Peccato però che Mimmo Lucano per tale reato non sia mai stato condannato e mai perseguito e lo Zurzolo non ci sia mai stato chiamato a rispondere di un reato così grave e non per una svista o per benevolenza dei giudici ma perché entrambi sono risultati estranei a tale fatto delittuoso. Infatti gli inquirenti hanno accertato che tra Rosario Zurzolo ( incensurato) e Mimmo Lucano non c’è stato alcun rapporto di tipo economico e quindi nessun motivo per cui il primo avrebbe dovuto pagare qualcosa a Lucano. Si deduce che lo Zurzolo si limitava semplicemente a spedire un bonifico perché usava lo sportello bancario on line che il Lucano non aveva. Dov’è il reato? A quanti anni è stato condannato l’ipotetico corruttore di Lucano?

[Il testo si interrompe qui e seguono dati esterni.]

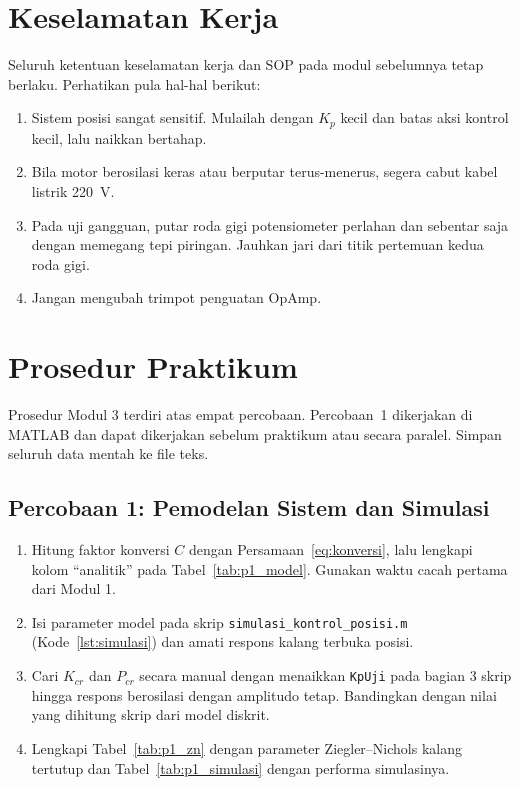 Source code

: \documentclass[11pt,a4paper]{article}
\newcommand{\prog}[1]{\texttt{#1}}
\begin{document}
\section{Keselamatan Kerja}
Seluruh ketentuan keselamatan kerja dan SOP pada modul sebelumnya tetap berlaku. Perhatikan pula hal-hal berikut:
\begin{enumerate}
\item Sistem posisi sangat sensitif. Mulailah dengan $K_p$ kecil dan batas aksi kontrol kecil, lalu naikkan bertahap.
\item Bila motor berosilasi keras atau berputar terus-menerus, segera cabut kabel listrik 220~V.
\item Pada uji gangguan, putar roda gigi potensiometer perlahan dan sebentar saja dengan memegang tepi piringan. Jauhkan jari dari titik pertemuan kedua roda gigi.
\item Jangan mengubah trimpot penguatan OpAmp.
\end{enumerate}

\section{Prosedur Praktikum}
Prosedur Modul 3 terdiri atas empat percobaan. Percobaan~1 dikerjakan di MATLAB dan dapat dikerjakan sebelum praktikum atau secara paralel. Simpan seluruh data mentah ke file teks.

\subsection{Percobaan 1: Pemodelan Sistem dan Simulasi}
\begin{enumerate}
\item Hitung faktor konversi $C$ dengan Persamaan~\eqref{eq:konversi}, lalu lengkapi kolom ``analitik'' pada Tabel~\ref{tab:p1_model}. Gunakan waktu cacah pertama dari Modul 1.
\item Isi parameter model pada skrip \prog{simulasi\_kontrol\_posisi.m} (Kode~\ref{lst:simulasi}) dan amati respons kalang terbuka posisi.
\item Cari $K_{cr}$ dan $P_{cr}$ secara manual dengan menaikkan \texttt{KpUji} pada bagian 3 skrip hingga respons berosilasi dengan amplitudo tetap. Bandingkan dengan nilai yang dihitung skrip dari model diskrit.
\item Lengkapi Tabel~\ref{tab:p1_zn} dengan parameter Ziegler--Nichols kalang tertutup dan Tabel~\ref{tab:p1_simulasi} dengan performa simulasinya.
\end{enumerate}
\end{document}
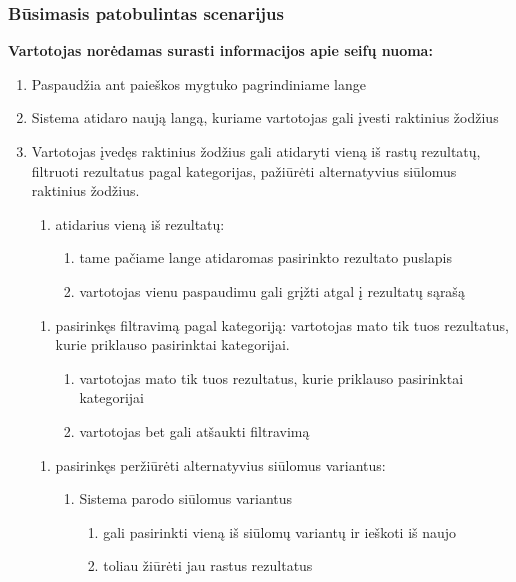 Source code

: \documentclass{VUMIFPSkursinis}
\begin{document}
\subsubsection{Būsimasis patobulintas scenarijus}
\begin{center}
	\textbf{Vartotojas norėdamas surasti informacijos apie seifų nuoma:}
\end{center}
\begin{enumerate}
	\item Paspaudžia ant paieškos mygtuko pagrindiniame lange
	\item Sistema atidaro naują langą, kuriame vartotojas gali įvesti raktinius žodžius
	\item Vartotojas įvedęs raktinius žodžius gali atidaryti vieną iš rastų rezultatų, filtruoti rezultatus pagal kategorijas, pažiūrėti alternatyvius siūlomus raktinius žodžius.
	\begin{enumerate}
		\item atidarius vieną iš rezultatų:
		\begin{enumerate}
			\item tame pačiame lange atidaromas pasirinkto rezultato puslapis
			\item vartotojas vienu paspaudimu gali grįžti atgal į rezultatų sąrašą
		\end{enumerate}
	\end{enumerate}
	\begin{enumerate}
		\item pasirinkęs filtravimą pagal kategoriją: vartotojas mato tik tuos rezultatus, kurie priklauso pasirinktai kategorijai.
		\begin{enumerate}
			\item vartotojas mato tik tuos rezultatus, kurie priklauso pasirinktai kategorijai
			\item vartotojas bet gali atšaukti filtravimą
		\end{enumerate}
	\end{enumerate}
	\begin{enumerate}
		\item pasirinkęs peržiūrėti alternatyvius siūlomus variantus:
		\begin{enumerate}
			\item Sistema parodo siūlomus variantus
			\begin{enumerate}
			\item gali pasirinkti vieną iš siūlomų variantų ir ieškoti iš naujo
			\item toliau žiūrėti jau rastus rezultatus
			\end{enumerate}
		\end{enumerate}
	\end{enumerate}
\end{enumerate}
\end{document}
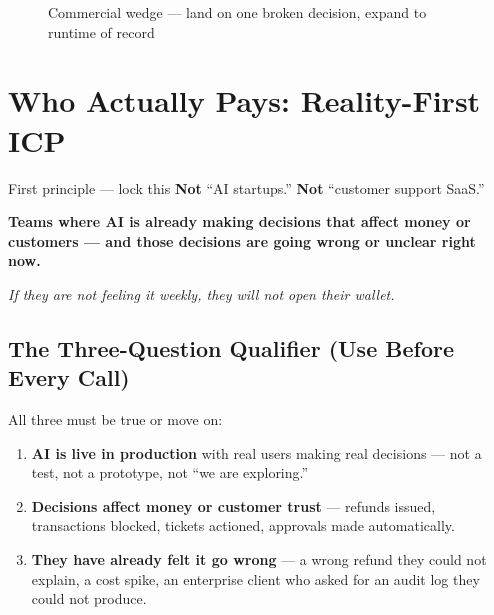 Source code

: \begin{figure}[H]
\centering
{}
\caption{Commercial wedge --- land on one broken decision, expand to runtime of record}
\label{fig:commercial-wedge}
\end{figure}

\section{Who Actually Pays: Reality-First ICP}

\begin{conceptbox}{First principle --- lock this}
\centering
\textbf{Not} ``AI startups.'' \textbf{Not} ``customer support SaaS.''

\smallskip
\textbf{Teams where AI is already making decisions that affect money or customers
--- and those decisions are going wrong or unclear right now.}

\smallskip
\textit{If they are not feeling it weekly, they will not open their wallet.}
\end{conceptbox}

\subsection{The Three-Question Qualifier (Use Before Every Call)}

All three must be true or move on:

\begin{enumerate}[leftmargin=1.8em, itemsep=3pt]
  \item \textbf{AI is live in production} with real users making real decisions ---
    not a test, not a prototype, not ``we are exploring.''
  \item \textbf{Decisions affect money or customer trust} --- refunds issued,
    transactions blocked, tickets actioned, approvals made automatically.
  \item \textbf{They have already felt it go wrong} --- a wrong refund they
    could not explain, a cost spike, an enterprise client who asked for an
    audit log they could not produce.
\end{enumerate}

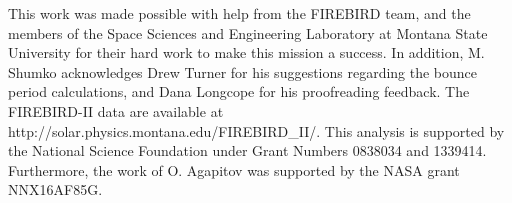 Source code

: \documentclass[draft, linenumbers]{agujournal}
\begin{document}
%




%
%
%
%
%
%
%


\acknowledgments
This work was made possible with help from the FIREBIRD team, and the members of the Space Sciences and Engineering Laboratory at Montana State University for their hard work to make this mission a success. In addition, M. Shumko acknowledges Drew Turner for his suggestions regarding the bounce period calculations, and Dana Longcope for his proofreading feedback. The FIREBIRD-II data are available at http://solar.physics.montana.edu/FIREBIRD\_II/. This analysis is supported by the National Science Foundation under Grant Numbers 0838034 and 1339414. Furthermore, the work of O. Agapitov was supported by the NASA grant NNX16AF85G.
\end{document}
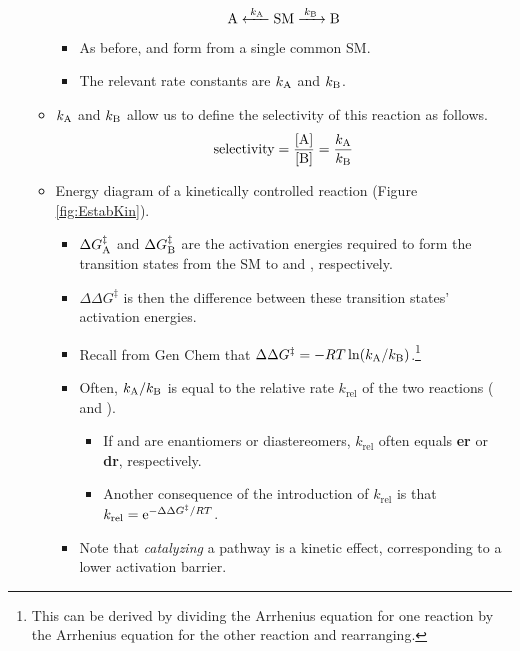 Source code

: \documentclass[../notes.tex]{subfiles}
\begin{document}
\begin{itemize}
\begin{itemize}
\begin{equation*}
            \ce{A <-[$k_{\ce{A}}$] SM ->[$k_{\ce{B}}$] B}
        \end{equation*}
        \begin{itemize}
            \item As before,  and  form from a single common SM.
            \item The relevant rate constants are $k_{\ce{A}}$ and $k_{\ce{B}}$.
        \end{itemize}
        \item $k_{\ce{A}}$ and $k_{\ce{B}}$ allow us to define the selectivity of this reaction as follows.
        \begin{equation*}
            \text{selectivity} = \frac{\cnc{A}}{\cnc{B}}
            = \frac{k_{\ce{A}}}{k_{\ce{B}}}
        \end{equation*}
        \item Energy diagram of a kinetically controlled reaction (Figure \ref{fig:EstabKin}).
        \begin{itemize}
            \item $\Delta G_{\ce{A}}^\ddagger$ and $\Delta G_{\ce{B}}^\ddagger$ are the activation energies required to form the transition states from the SM to  and , respectively.
            \item $\Delta\Delta G^\ddagger$ is then the difference between these transition states' activation energies.
            \item Recall from Gen Chem that $\Delta\Delta G^\ddagger=-RT\ln(k_{\ce{A}}/k_{\ce{B}})$.\footnote{This can be derived by dividing the Arrhenius equation for one reaction by the Arrhenius equation for the other reaction and rearranging.}
            \item Often, $k_{\ce{A}}/k_{\ce{B}}$ is equal to the relative rate $k_\text{rel}$ of the two reactions ( and ).
            \begin{itemize}
                \item If  and  are enantiomers or diastereomers, $k_\text{rel}$ often equals \textbf{er} or \textbf{dr}, respectively.
                \item Another consequence of the introduction of $k_\text{rel}$ is that $k_\text{rel}=\e[-\Delta\Delta G^\ddagger/RT]$.
            \end{itemize}
            \item Note that \emph{catalyzing} a pathway is a kinetic effect, corresponding to a lower activation barrier.
        \end{itemize}

\end{itemize}
\end{itemize}
\end{document}
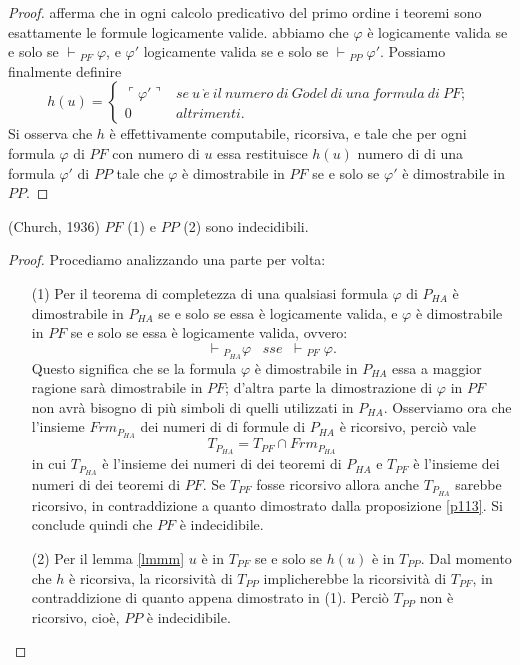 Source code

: \begin{proof}
{afferma che in ogni calcolo predicativo del primo ordine i teoremi sono esattamente
le formule logicamente valide.} abbiamo che $\varphi$ è logicamente valida 
se e solo se $\vdash \!\! _{PF} \; \varphi$, e $\varphi'$  logicamente valida 
se e solo se $\vdash \!\! _{PP} \; \varphi'$. Possiamo finalmente definire
$$h(u)=\left\{ \begin{array}{ll}
  \ulcorner \varphi' \urcorner & se\ u\ \grave{e}\ il\ numero\ di\ G\ddot{o}del\ di\ una\ formula\ di\ PF;\\
  0 & altrimenti.\end{array}\right.$$
Si osserva che $h$ è effettivamente computabile, ricorsiva, e tale che per ogni formula
 $\varphi$ di $PF$ con numero di \godel
$u$ essa restituisce $h(u)$  numero di \godel di una formula $\varphi'$ di $PP$  tale che $\varphi$ è dimostrabile
in $PF$ se e solo se  $\varphi'$ è dimostrabile in $PP$.
\end{proof}

\begin{thm}
\label{thmch}
(Church, 1936) $PF$ (1) e $PP$ (2) sono indecidibili.
\end{thm}

\begin{proof}
Procediamo analizzando una parte per volta:
 \begin{itemize}
  \item [(1)] Per il teorema di completezza di \godel una qualsiasi formula $\varphi$ di $P_{HA}$
è dimostrabile in $P_{HA}$ se e solo se essa è logicamente valida, e $\varphi$ è dimostrabile in 
$PF$ se e solo se essa è logicamente valida, ovvero:
$$ \vdash \!\! _{P_{HA}}  \varphi \;\;\; sse \;\; \vdash \!\! _{PF} \; \varphi. $$
Questo significa che se la formula $\varphi$ è dimostrabile in $P_{HA}$ essa a maggior ragione
sarà dimostrabile in $PF$; d'altra parte la dimostrazione di $\varphi$ in $PF$ non avrà
bisogno di più simboli di quelli utilizzati in $P_{HA}.$ \newline
Osserviamo ora che l'insieme $Frm_{P_{HA}}$ dei numeri di \godel di formule di $P_{HA}$ è ricorsivo,
perciò vale
$$T_{P_{HA}} = T_{PF} \cap  Frm_{P_{HA}}$$
in cui $T_{P_{HA}}$ è l'insieme dei numeri di \godel dei teoremi di $P_{HA}$ e
$T_{PF}$ è l'insieme dei numeri di \godel dei teoremi di $PF$. Se $T_{PF}$
fosse ricorsivo allora anche $T_{P_{HA}}$ sarebbe ricorsivo, in contraddizione a quanto 
dimostrato dalla proposizione \ref{p113}. \newline 
Si conclude quindi che $PF$ è indecidibile.
  \item [(2)] Per il lemma \ref{lmmm} $u$ è in $T_{PF}$ se e solo se $h(u)$ è in $T_{PP}$.
Dal momento che $h$ è ricorsiva, la ricorsività di $T_{PP}$ implicherebbe la ricorsività 
di $T_{PF}$, in contraddizione di quanto appena dimostrato in (1). Perciò $T_{PP}$ non è
ricorsivo, cioè, $PP$ è indecidibile. 
 \end{itemize}
\end{proof}

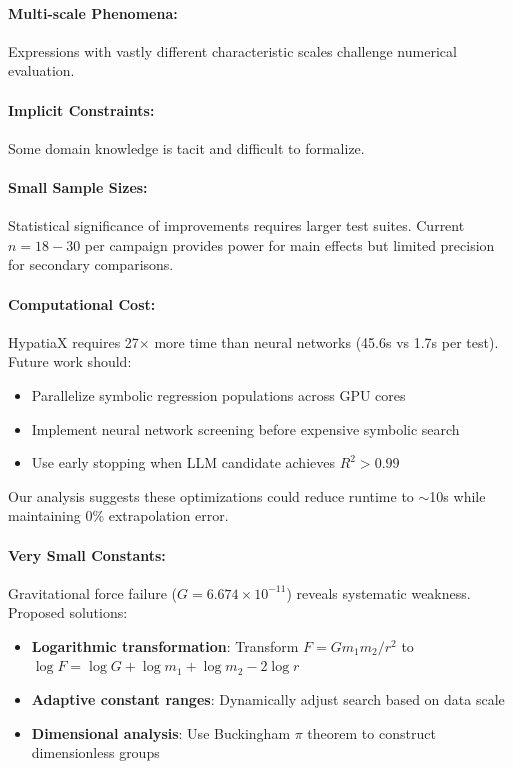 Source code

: \paragraph{Multi-scale Phenomena:} Expressions with vastly different characteristic scales challenge numerical evaluation.

\paragraph{Implicit Constraints:} Some domain knowledge is tacit and difficult to formalize.

\paragraph{Small Sample Sizes:} Statistical significance of improvements requires larger test suites. Current $n = 18-30$ per campaign provides power for main effects but limited precision for secondary comparisons.


\paragraph{Computational Cost:} HypatiaX requires 27$\times$ more time than neural networks (45.6s vs 1.7s per test). Future work should:
\begin{itemize}
\item Parallelize symbolic regression populations across GPU cores
\item Implement neural network screening before expensive symbolic search
\item Use early stopping when LLM candidate achieves $R^2 > 0.99$
\end{itemize}

Our analysis suggests these optimizations could reduce runtime to $\sim$10s while maintaining 0\% extrapolation error.

\paragraph{Very Small Constants:} Gravitational force failure ($G = 6.674 \times 10^{-11}$) reveals systematic weakness. Proposed solutions:
\begin{itemize}
\item \textbf{Logarithmic transformation}: Transform $F = Gm_1m_2/r^2$ to $\log F = \log G + \log m_1 + \log m_2 - 2\log r$
\item \textbf{Adaptive constant ranges}: Dynamically adjust search based on data scale
\item \textbf{Dimensional analysis}: Use Buckingham $\pi$ theorem to construct dimensionless groups
\end{itemize}

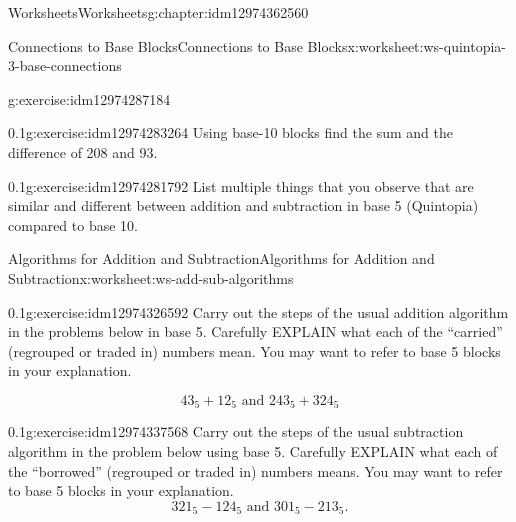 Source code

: \documentclass[twoside,11pt,]{book}
\begin{document}
\begin{chapterptx}{Worksheets}{}{Worksheets}{}{}{g:chapter:idm12974362560}
\begin{worksheet-section-numberless}{Connections to Base Blocks}{}{Connections to Base Blocks}{}{}{x:worksheet:ws-quintopia-3-base-connections}
\begin{divisionexercise}{3}{}{}{g:exercise:idm12974287184}
\begin{enumerate}[label=(\alph*)]
\end{enumerate}
\end{divisionexercise}%
\begin{divisionexercise}{4}{}{0.1}{g:exercise:idm12974283264}%
Using base-10 blocks find the sum and the difference of 208 and 93.%
\end{divisionexercise}%
\begin{divisionexercise}{5}{}{0.1}{g:exercise:idm12974281792}%
List multiple things that you observe that are similar and different between addition and subtraction in base 5 (Quintopia) compared to base 10.%
\end{divisionexercise}%
\end{worksheet-section-numberless}
\restoregeometry
%
%
\typeout{************************************************}
\typeout{************************************************}
%
\begin{worksheet-section-numberless}{Algorithms for Addition and Subtraction}{}{Algorithms for Addition and Subtraction}{}{}{x:worksheet:ws-add-sub-algorithms}
\begin{divisionexercise}{1}{}{0.1}{g:exercise:idm12974326592}%
Carry out the steps of the usual addition algorithm in the problems below in base 5.  Carefully EXPLAIN what each of the ``carried'' (regrouped or traded in) numbers mean.  You may want to refer to base 5 blocks in your explanation.%
\par
%
\begin{equation*}
43_{5}+12_{5} \text{ and } 243_{5}+324_{5}
\end{equation*}
%
\end{divisionexercise}%
\clearpage
\begin{divisionexercise}{2}{}{0.1}{g:exercise:idm12974337568}%
Carry out the steps of the usual subtraction algorithm in the problem below using base 5.  Carefully EXPLAIN what each of the ``borrowed'' (regrouped or traded in) numbers means.  You may want to refer to base 5 blocks in your explanation.%
\begin{equation*}
321_{5}-124_5 \text{ and } 301_5-213_5 \text{.}
\end{equation*}
%
\end{divisionexercise}%
\end{worksheet-section-numberless}
\restoregeometry
%
%
\typeout{************************************************}
\typeout{************************************************}

\end{chapterptx}
\end{document}
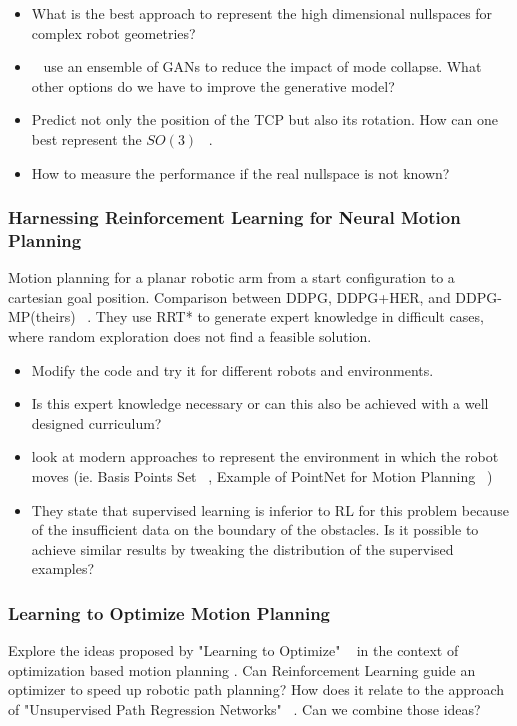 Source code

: \documentclass[a4paper]{article}
\begin{document}
\begin{itemize}
  \item What is the best approach to represent the high dimensional nullspaces for complex robot geometries?
  \item ~\cite{Lembono2021} use an ensemble of GANs to reduce the impact of mode collapse.
        What other options do we have to improve the generative model?
  \item Predict not only the position of the TCP but also its rotation. 
  How can one best represent the $SO(3)$ ~\cite{Zhou2018}.
  \item How to measure the performance if the real nullspace is not known?
\end{itemize}

\subsubsection{Harnessing Reinforcement Learning for Neural Motion Planning}
Motion planning for a planar robotic arm from a start configuration to a cartesian goal position.
Comparison between DDPG, DDPG+HER, and DDPG-MP(theirs) ~\cite{Jurgenson2019}.
They use RRT* to generate expert knowledge in difficult cases, where random exploration does not find a feasible solution.
\begin{itemize}
  \item Modify the code and try it for different robots and environments.
  \item Is this expert knowledge necessary or can this also be achieved with a well designed curriculum?
  \item look at modern approaches to represent the environment in which the robot moves (ie. Basis Points Set ~\cite{Prokudin2019}, Example of PointNet for Motion Planning ~\cite{Strudel2020})
  \item They state that supervised learning is inferior to RL for this problem because of the insufficient data on the boundary of the obstacles. Is it possible to achieve similar results by tweaking the distribution of the supervised examples?
\end{itemize}


\subsubsection{Learning to Optimize Motion Planning}
Explore the ideas proposed by "Learning to Optimize" ~\cite{LiM16b} in the context of optimization based motion planning \cite{Zucker2013}.
Can Reinforcement Learning guide an optimizer to speed up robotic path planning?
How does it relate to the approach of "Unsupervised Path Regression Networks" ~\cite{Pandy2020}.
Can we combine those ideas?
\end{document}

Del resto una mazzetta di circa 400 euro mensili pagata con regolare bonifico e con tanto di nome e cognome della persona che invia quanto del destinatario sarebbe una cosa ben strana.
Travaglio sa bene che esiste per i magistrati l’obbligo di perseguire i reati, se in questo caso non l’hanno fatto è perché l’intera vicenda delle rate non contiene assolutamente nulla di illegale, di anomalo, di sospetto, di immorale. A questo punto se io avessi la forza mediatica del dottor Travaglio, vorrei capire perché i giudici hanno scritto nelle motivazioni della sentenza un episodio che non è reato facendolo apparire tale fino al punto da trarre in errore lo stesso direttore del Fatto.
Non muovo un’accusa ma sottolineo un fatto almeno per me incomprensibile. Inoltre vorrei comprendere perché Mimmo Lucano è stato condannato a 13 anni e mezzo di carcere pur in assenza di frequentazione di alberghi o ristoranti di lusso, di macchine fuori serie, di escort, di vestiti griffati, di viaggi costosi, di affari, di depositi alle Cayman. Molti più anni di quelli comminati ai responsabili della Parmalat, della Cirio, del MPS, dei “furbetti del quartierino”, del San Raffaele, del Mose o per andare ancora indietro nel tempo, dello” scandalo petroli”, della maxi tangente Montedison, della Lockheed.
Non difendo Lucano innanzitutto perché Lui lo sa fare molto meglio di me ma anche perché ha ottimi difensori nel processo e la solidarietà di numerose personalità della politica, della cultura e della società civile. E tuttavia mi pongo una domanda: nulla di anormale in tutta questa vicenda? Possibile che dinanzi alle accuse di Travaglio, l’unica a prender carta e penna, sia stata la figlia quasi che sia del tutto normale sputtanare senza appello una persona.
Nella Mecca del giustizialismo che è la Calabria può succedere di tutto. Per esempio, ricordo che anni fa, nello stesso tribunale, un imputato di conclamata appartenenza alla mafia e che ha praticamente e volontariamente ucciso un uomo a colpi di pistola è stato condannato alla metà degli anni di Lucano. Sembrerebbe strano ma, credetemi, non lo è affatto. Strano ( e colpevole) è il nostro silenzio. La nostra omertà!